US equity futures were struggling for a direction this morning ahead to the release of the minutes from the Federal Reserve's July meeting at 2 pm ET.

Today's economic highlights:

UK inflation data, Industrial production in Europe, US building permits and industrial production, as well as oil stocks are on the agenda, before the minutes of the latest Fed meeting. The full agenda is here.

The dollar is little changed at EUR0.9169 and GBP 0.7857. An ounce of gold is trading at USD 1901. Oil is contracting, with North Sea Brent at USD 85.03 a barrel and US light crude WTI at USD 81.06. The yield on 10-year US debt remains stuck at 4.20%. Bitcoin is trading at around USD 29,133.

In corporate news:

  • Intel announced on Wednesday that it was abandoning its planned $5.4 billion acquisition of Israeli company Tower Semiconductor, after failing to obtain regulatory approvals in time. The Group will pay Tower Semiconductor a termination fee of $353 million. New York-listed Tower Semiconductor shares were down 9% in pre-market trading.
  • Target jumped around 8% in pre-market trading after better-than-expected quarterly results overshadowed downward revisions to sales and earnings forecasts for the current year. Competitor Walmart is due to publish its results on Thursday.
  • Coinbase announced on Wednesday that it had received regulatory approval in the USA to offer cryptocurrency futures contracts to retail investors. Coinbase shares gained 5.5% in pre-market trading.
  • Carlyle - The investment fund is to sell its Gabon-focused oil and gas company Assala Energy to French producer Maurel & Prom for $730 million, the two companies announced on Tuesday. Maurel & Prom expects the transaction to close in the first quarter of next year.
  • Tesla has lowered the price of existing stocks of its Model S and Model X in China by up to 6.9%, the company announced on Wednesday.
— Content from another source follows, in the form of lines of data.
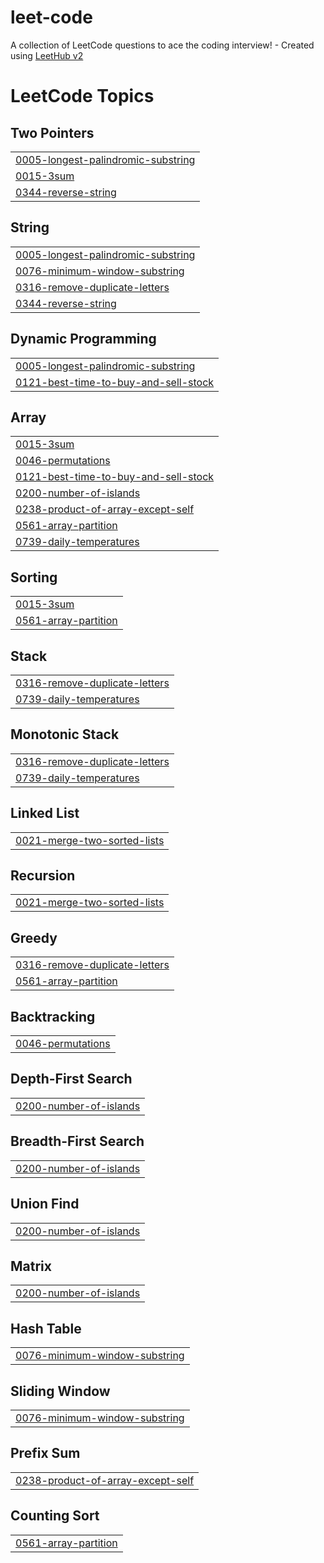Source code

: # leet-code
A collection of LeetCode questions to ace the coding interview! - Created using [LeetHub v2](https://github.com/arunbhardwaj/LeetHub-2.0)

<!---LeetCode Topics Start-->
# LeetCode Topics
## Two Pointers
|  |
| ------- |
| [0005-longest-palindromic-substring](https://github.com/YubinShin/leet-code/tree/master/0005-longest-palindromic-substring) |
| [0015-3sum](https://github.com/YubinShin/leet-code/tree/master/0015-3sum) |
| [0344-reverse-string](https://github.com/YubinShin/leet-code/tree/master/0344-reverse-string) |
## String
|  |
| ------- |
| [0005-longest-palindromic-substring](https://github.com/YubinShin/leet-code/tree/master/0005-longest-palindromic-substring) |
| [0076-minimum-window-substring](https://github.com/YubinShin/leet-code/tree/master/0076-minimum-window-substring) |
| [0316-remove-duplicate-letters](https://github.com/YubinShin/leet-code/tree/master/0316-remove-duplicate-letters) |
| [0344-reverse-string](https://github.com/YubinShin/leet-code/tree/master/0344-reverse-string) |
## Dynamic Programming
|  |
| ------- |
| [0005-longest-palindromic-substring](https://github.com/YubinShin/leet-code/tree/master/0005-longest-palindromic-substring) |
| [0121-best-time-to-buy-and-sell-stock](https://github.com/YubinShin/leet-code/tree/master/0121-best-time-to-buy-and-sell-stock) |
## Array
|  |
| ------- |
| [0015-3sum](https://github.com/YubinShin/leet-code/tree/master/0015-3sum) |
| [0046-permutations](https://github.com/YubinShin/leet-code/tree/master/0046-permutations) |
| [0121-best-time-to-buy-and-sell-stock](https://github.com/YubinShin/leet-code/tree/master/0121-best-time-to-buy-and-sell-stock) |
| [0200-number-of-islands](https://github.com/YubinShin/leet-code/tree/master/0200-number-of-islands) |
| [0238-product-of-array-except-self](https://github.com/YubinShin/leet-code/tree/master/0238-product-of-array-except-self) |
| [0561-array-partition](https://github.com/YubinShin/leet-code/tree/master/0561-array-partition) |
| [0739-daily-temperatures](https://github.com/YubinShin/leet-code/tree/master/0739-daily-temperatures) |
## Sorting
|  |
| ------- |
| [0015-3sum](https://github.com/YubinShin/leet-code/tree/master/0015-3sum) |
| [0561-array-partition](https://github.com/YubinShin/leet-code/tree/master/0561-array-partition) |
## Stack
|  |
| ------- |
| [0316-remove-duplicate-letters](https://github.com/YubinShin/leet-code/tree/master/0316-remove-duplicate-letters) |
| [0739-daily-temperatures](https://github.com/YubinShin/leet-code/tree/master/0739-daily-temperatures) |
## Monotonic Stack
|  |
| ------- |
| [0316-remove-duplicate-letters](https://github.com/YubinShin/leet-code/tree/master/0316-remove-duplicate-letters) |
| [0739-daily-temperatures](https://github.com/YubinShin/leet-code/tree/master/0739-daily-temperatures) |
## Linked List
|  |
| ------- |
| [0021-merge-two-sorted-lists](https://github.com/YubinShin/leet-code/tree/master/0021-merge-two-sorted-lists) |
## Recursion
|  |
| ------- |
| [0021-merge-two-sorted-lists](https://github.com/YubinShin/leet-code/tree/master/0021-merge-two-sorted-lists) |
## Greedy
|  |
| ------- |
| [0316-remove-duplicate-letters](https://github.com/YubinShin/leet-code/tree/master/0316-remove-duplicate-letters) |
| [0561-array-partition](https://github.com/YubinShin/leet-code/tree/master/0561-array-partition) |
## Backtracking
|  |
| ------- |
| [0046-permutations](https://github.com/YubinShin/leet-code/tree/master/0046-permutations) |
## Depth-First Search
|  |
| ------- |
| [0200-number-of-islands](https://github.com/YubinShin/leet-code/tree/master/0200-number-of-islands) |
## Breadth-First Search
|  |
| ------- |
| [0200-number-of-islands](https://github.com/YubinShin/leet-code/tree/master/0200-number-of-islands) |
## Union Find
|  |
| ------- |
| [0200-number-of-islands](https://github.com/YubinShin/leet-code/tree/master/0200-number-of-islands) |
## Matrix
|  |
| ------- |
| [0200-number-of-islands](https://github.com/YubinShin/leet-code/tree/master/0200-number-of-islands) |
## Hash Table
|  |
| ------- |
| [0076-minimum-window-substring](https://github.com/YubinShin/leet-code/tree/master/0076-minimum-window-substring) |
## Sliding Window
|  |
| ------- |
| [0076-minimum-window-substring](https://github.com/YubinShin/leet-code/tree/master/0076-minimum-window-substring) |
## Prefix Sum
|  |
| ------- |
| [0238-product-of-array-except-self](https://github.com/YubinShin/leet-code/tree/master/0238-product-of-array-except-self) |
## Counting Sort
|  |
| ------- |
| [0561-array-partition](https://github.com/YubinShin/leet-code/tree/master/0561-array-partition) |
<!---LeetCode Topics End-->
Its New York-listed Chinese competitors, such as XPeng , Li Auto and Nio, are down between 1.7% and 5.2% in pre-market trading.
  • General Motors - South Korean carmaker Hyundai Motor announced on Wednesday that its Indian subsidiary had bought out General Motors' Talegaon plant in the state of Maharashtra.
  • Boeing announced on Wednesday the appointment of Alvin Liu as head of its activities in China.
  • Occidental Petroleum announced on Tuesday evening that it had purchased Carbon Engineering for $1.1 billion to support its development in carbon capture technology.
  • AMC Entertainment a "meme" stock that was the subject of a 2021 retail investor craze, is the subject of a lawsuit by shareholders challenging its share conversion plan designed to strengthen its finances. Only a few days ago, the cinema operator reached an agreement with another group of investors who were also contesting the plan.
  • Southwest Airlines said on Tuesday evening that it had reached a wage agreement with the union representing 17,120 employees, notably in procurement and cargo.

Analyst recommendations:

  • Antofagasta: RBC upgrades from sector performer to underperform, targeting GBp 1,200.
  • Applovin: Morgan Stanley upgrades PT to $40 from $17.50. Maintains equal-weight rating.
  • Callon Petroleum: Citi upgrades to buy from neutral. PT up 26% to $45.
  • Chesapeake Energy: J.P. Morgan downgrades to neutral from overweight. PT up 16% to $96.
  • Home Depot: Morgan Stanley raises PT to $350 from $320. Maintains overweight rating.
  • Legal & General: Berenberg maintains its "Hold" rating with a price target raised from GBp 254 to GBp 258.
  • News Corp: Morgan Stanley resumed coverage with a recommendation of overweight. PT set to $27.50.
  • Nvidia: Piper Sandler raised the target to $500 from $450. Maintains overweight rating.
  • Pioneer Natural: J.P. Morgan upgrades to overweight from neutral. PT up 13% to $264.
  • Segro: Barclays upgrades from Overweight to Underweight, targeting GBp 775 .
  • SM Energy: J.P. Morgan upgrades to overweight from neutral. PT up 20% to $47.
  • Tanger: Goldman Sachs downgrades to neutral from buy. PT up 5.8% to $26.
  • TT Electronics: Peel Hunt upgrades from accumulate to buy, targeting GBp 240 .
  • Vesuvius: Jefferies remains Buy with price target raised from GBp 585 to GBp 620.
  • ViaSat: J.P. Morgan moves to neutral from rating suspended. PT up 12% to $35.